Joe Janes, founding director of the groundbreaking Internet Public Library and now an associate professor at the University of Washington Information School, writes in “Introduction to Reference Work in the Digital Age” about reference librarians’ experiences in adapting reference practice to the digital environment. In a recent American Libraries column, Janes notes, “I’ve always thought co-browsing was clumsy and unnecessary–copying and pasting URLs in an IM window works just fine for me.”6
Complexity Creates Conflicts
The reasons for co-browsing’s inconsistent performance can be traced to the exceedingly complex technological environment in which we all operate. Co-browsing was originally developed as a corporate communications solution. If you are communicating within one organization, or similar organizations, all of whom have incentive and have agreed to follow certain protocols, co-browsing can be a fabulous tool. The challenge, of course, is that libraries need to be able to communicate with private individuals with many different types of computers and browsers, through different networks, for different purposes.
The technological challenges involved in making co-browsing work were (and are) quite daunting. What it really comes down to is that there are simply too many variables, and it’s not possible for libraries to control for all of them consistently. All the stars have to align correctly to carry out a successful co-browse session. Unsuccessful sessions are frustrating to both patron and librarian. If your cell phone service dropped your calls a significant percentage of the time, would you look for a new service? You expect to be connected every time you place a call and to retain that connection. The connection rate goal should be more than 99 percent. Anything less is a distraction.
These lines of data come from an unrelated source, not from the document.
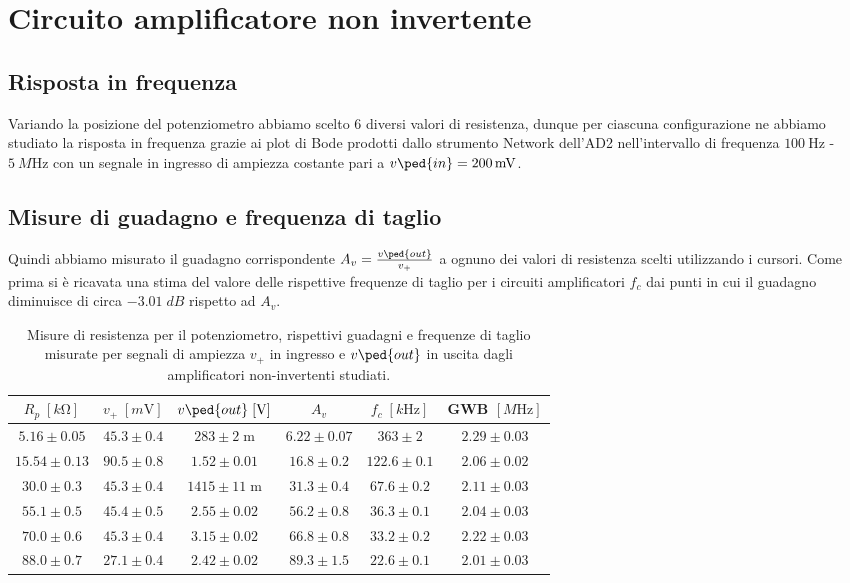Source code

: \documentclass[10pt,a4paper]{article}
\begin{document}
\section{Circuito amplificatore non invertente}
\subsection{Risposta in frequenza}
Variando la posizione del potenziometro abbiamo scelto 6 diversi valori di
resistenza, dunque per ciascuna configurazione ne abbiamo studiato la risposta
in frequenza grazie ai plot di Bode prodotti dallo strumento Network dell'AD2
nell'intervallo di frequenza $\SI{100}{\Hz}$ - $\SI{5}{M\Hz}$ con un segnale
in ingresso di ampiezza costante pari a $v\ped{in} = \SI{200}{m\V}$.

\subsection{Misure di guadagno e frequenza di taglio}
Quindi abbiamo misurato il guadagno corrispondente
$A_v = \frac{v\ped{out}}{v_+}$ a ognuno dei valori di resistenza scelti
utilizzando i cursori.
Come prima si è ricavata una stima del valore delle rispettive frequenze di
taglio per i circuiti amplificatori $f_c$ dai punti in cui il guadagno
diminuisce di circa $-3.01 \; \si{dB}$ rispetto ad $A_v$. 
\begin{table}[htbp]
\centering
\begin{tabular}{cccccc}
\toprule
$R_p \; [\si{k\ohm}]$ & $v_+ \; [\si{m\V}]$ & $v\ped{out} \; [\si{\V}]$ & $A_v$ &
$f_c \; [\si{k\Hz}]$ & GWB $[\si{M\Hz}]$ \\
\midrule
\midrule
$5.16 \pm 0.05$ & $45.3 \pm 0.4$ & $283 \pm 2 \;$m & $6.22 \pm 0.07$ &
$363 \pm 2$ & $2.29 \pm 0.03$ \\
$15.54 \pm 0.13$ & $90.5 \pm 0.8$ & $1.52 \pm 0.01$ & $16.8 \pm 0.2$ &
$122.6 \pm 0.1$  & $2.06 \pm 0.02$ \\
$30.0 \pm 0.3$ & $45.3 \pm 0.4$  & $1415 \pm 11\;$m & $31.3 \pm 0.4$ &
$67.6 \pm 0.2$ & $2.11 \pm 0.03$ \\
$55.1 \pm 0.5$   & $45.4 \pm 0.5$ & $2.55 \pm 0.02$ & $56.2 \pm 0.8$ &
$36.3 \pm 0.1$ &  $2.04 \pm 0.03$ \\
$70.0 \pm 0.6$ & $45.3 \pm 0.4$ & $3.15 \pm 0.02$ & $66.8 \pm 0.8$ 	 &
$33.2 \pm 0.2$ & $2.22 \pm 0.03$ \\
$88.0 \pm 0.7$   & $27.1 \pm 0.4$ & $2.42 \pm 0.02$ & $89.3 \pm 1.5$ &
$22.6 \pm 0.1$ & $2.01 \pm 0.03$ \\
\bottomrule     
\end{tabular}
\caption{Misure di resistenza per il potenziometro, rispettivi guadagni e
frequenze di taglio misurate per segnali di ampiezza $v_+$ in ingresso e
$v\ped{out}$ in uscita dagli amplificatori non-invertenti studiati.
\label{tab: ampmes}}
\end{table}
\end{document}
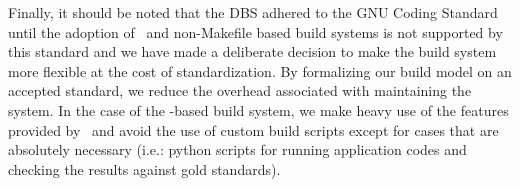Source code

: 
Finally, it should be noted that the DBS adhered to the GNU Coding
Standard~\cite{gnu}  until the adoption of
\cmake\ and non-Makefile based build systems is not supported by this
standard and we have made a deliberate decision to make the build
system more flexible at the cost of standardization.  By formalizing
our build model on an accepted standard, we reduce the overhead
associated with maintaining the system. In the case of the
\cmake-based build system, we make heavy use of the features provided
by \cmake\ and avoid the use of custom build scripts except for cases
that are absolutely necessary (i.e.: python scripts for running
application codes and checking the results against gold standards).

%
%

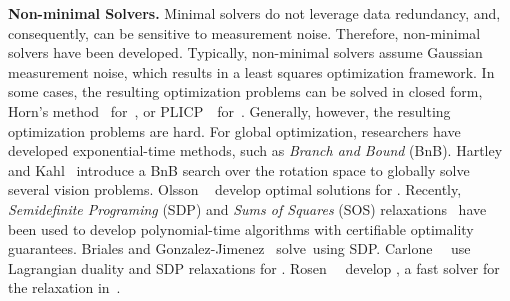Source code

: {\bf Non-minimal Solvers.} Minimal solvers do not leverage data redundancy, and, consequently, can be sensitive to measurement noise. Therefore, non-minimal solvers have been developed. Typically, %
non-minimal solvers 
assume Gaussian measurement noise, which results in a {least squares} optimization framework. 
In some cases, the resulting optimization problems can be solved in closed form,  %
\eg Horn's method~\cite{Horn87josa} for~\PCR, or
 PLICP~\cite{Censi08icra}~for~\GReg.
Generally, however, the resulting optimization problems are hard. For global optimization, researchers have developed exponential-time methods, such as \emph{Branch and Bound} (BnB). 
Hartley and Kahl~\cite{Hartley09ijcv-globalRotationRegistration} introduce a BnB search over the rotation space to globally solve several vision problems. Olsson \etal~\cite{Olsson09pami-bnbRegistration} develop optimal solutions for \GReg.
Recently, \emph{Semidefinite Programing} (SDP) and \emph{Sums of Squares} (SOS) relaxations~\cite{Blekherman12Book-sdpandConvexAlgebraicGeometry}
have been used to develop
polynomial-time %
algorithms with certifiable optimality guarantees. 
Briales and Gonzalez-Jimenez~\cite{Briales17cvpr-registration}
solve~\GReg using SDP.
Carlone~\etal~\cite{Carlone16tro-duality2D,Carlone15iros-duality3D} use Lagrangian duality and SDP relaxations for \PGO.
 Rosen~\etal~\cite{Rosen18ijrr-sesync} develop \sesync, a fast solver for the relaxation in~\cite{Carlone16tro-duality2D,Carlone15iros-duality3D}.
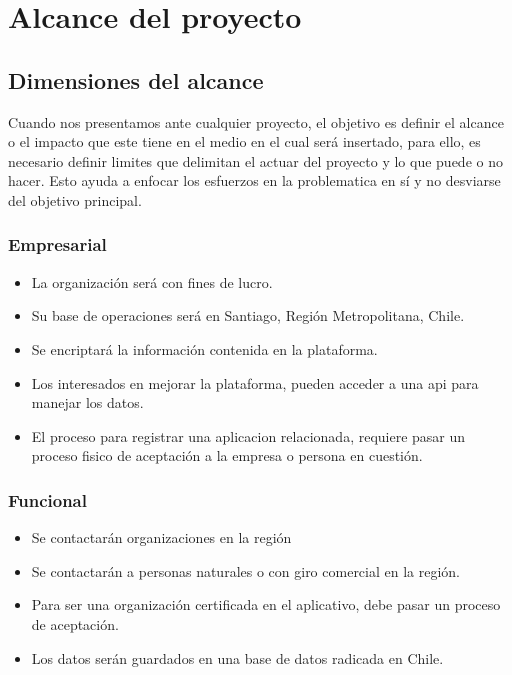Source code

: \documentclass[letterpaper,openright,10pt,oneside]{report}
\begin{document}
			\chapter{Alcance del proyecto}
				\section{Dimensiones del alcance}
					Cuando nos presentamos ante cualquier proyecto, el objetivo es definir el alcance o el impacto que este tiene en el medio en el cual será insertado, para ello, es necesario definir limites que delimitan el actuar del proyecto y lo que puede o no hacer. Esto ayuda a enfocar los esfuerzos en la problematica en sí y no desviarse del objetivo principal.
					\subsection{Empresarial}
						\begin{itemize}
							\item La organización será con fines de lucro.
							\item Su base de operaciones será en Santiago, Región Metropolitana, Chile.
							\item Se encriptará la información contenida en la plataforma.
							\item Los interesados en mejorar la plataforma, pueden acceder a una api para manejar los datos.
							\item El proceso para registrar una aplicacion relacionada, requiere pasar un proceso fisico de aceptación a la empresa o persona en cuestión.
						\end{itemize}
					\subsection{Funcional}
						\begin{itemize}
							\item Se contactarán organizaciones en la región
							\item Se contactarán a personas naturales o con giro comercial en la región.
							\item Para ser una organización certificada en el aplicativo, debe pasar un proceso de aceptación.
							\item Los datos serán guardados en una base de datos radicada en Chile.
\end{itemize}
\end{document}
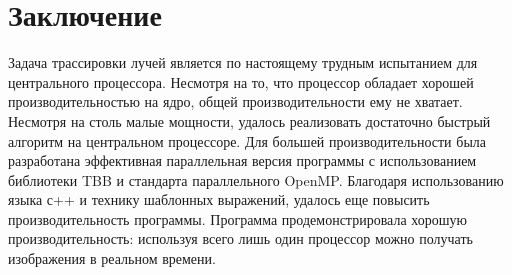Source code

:\documentclass[12pt, a4paper]{article}
\begin{document}
\section*{Заключение}
Задача трассировки лучей является по настоящему трудным испытанием для центрального процессора. Несмотря на то, что процессор обладает хорошей производительностью на ядро, общей производительности ему не хватает. Несмотря на столь малые мощности, удалось реализовать достаточно быстрый алгоритм на центральном процессоре. Для большей производительности была разработана эффективная параллельная версия программы с использованием библиотеки TBB и
стандарта параллельного OpenMP. Благодаря использованию языка с++ и технику шаблонных выражений, удалось еще повысить производительность программы. Программа продемонстрировала хорошую производительность: используя всего лишь один процессор можно получать изображения в реальном времени.

\end{document}
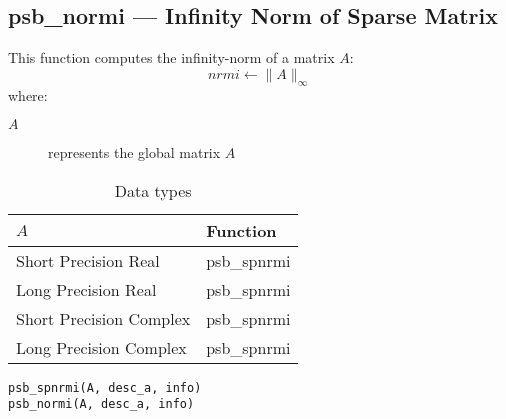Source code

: %
%


\clearpage\subsection{psb\_normi --- Infinity Norm of Sparse Matrix}

This function computes the infinity-norm of a matrix $A$:\\

\[ nrmi \leftarrow \|A\|_\infty \]
where:
\begin{description}
\item[$A$] represents the global matrix $A$
\end{description}

\begin{table}[h]
\begin{center}
\begin{tabular}{ll}
\hline
$A$ & {\bf Function}\\
\hline
Short Precision Real & psb\_spnrmi \\
Long Precision Real & psb\_spnrmi \\
Short Precision Complex & psb\_spnrmi \\
Long Precision Complex & psb\_spnrmi \\
\hline
\end{tabular}
\end{center}
\caption{Data types\label{tab:f90nrmi}}
\end{table}

\begin{verbatim}
psb_spnrmi(A, desc_a, info)
psb_normi(A, desc_a, info)
\end{verbatim}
Because Internet Explorer (IE) is the dominant browser, with more than 83 percent of the market, most vendors focus primarily on writing software that will operate in an IE environment (this percentage has been dropping, but IE is still the eight-hundred-pound gorilla).7 So if you’re using the latest version of IE in a Windows environment, the chances are greatly increased that co-browsing will work fairly consistently. However, if you use a Mac computer and the Safari browser, or the Mozilla Firefox browser, which some users strongly prefer, you may have problems. Not to mention Linux users, the Opera browser, and other operating system and browser configurations.
While I agree that improvements can and should be made to the technical aspects of providing a virtual reference service (and I’m really looking forward to those improvements and innovations), it continues to concern me that much of our blame for a perceived low use of these services focuses primarily on the software. How can we definitively state that because an “…abundant evidence that millions of teenagers and young adults are using commercial chat and instant messaging (IM) services regularly, but that isn’t translating to the library realm”? I don’t understand that logic. It’s like saying billions of humans use phones, but it just isn’t translating to the library realm because our phones aren’t ringing off the hooks. What is our benchmark for sufficient usage? And how are you making the service know to your users?
Here at AskColorado we struggle to keep up with demand. We do very little marketing. Use is generated from link placement at participating library websites, library catalogs and databases, and word of mouth. Our primary users (more that 60%) are the same demographic cited as being avid IM users in the article; teenagers.
My main concern is that libraries first need to set benchmarks for sufficient use of any reference service (in-person, phone, e-mail, IM, VR) then assess usage. If you’re not happy with usage you need to look at how you are making your service available. Can users find the VR service on your website? No? Then you need to make it more visible (‘Goal of Convienence’.) Try this experiment: Add Live Help links throughout your library’s website and in your library catalog. Assess usage of the service. If your numbers still do not meet your goals then perhaps you need to assess whether it is the technology preventing usage of your service.
I know it’s not as simple as I’ve explained above. My main point is to caution librarians not to discount a service based on technology alone, without looking at other factors that may impact usage of that service.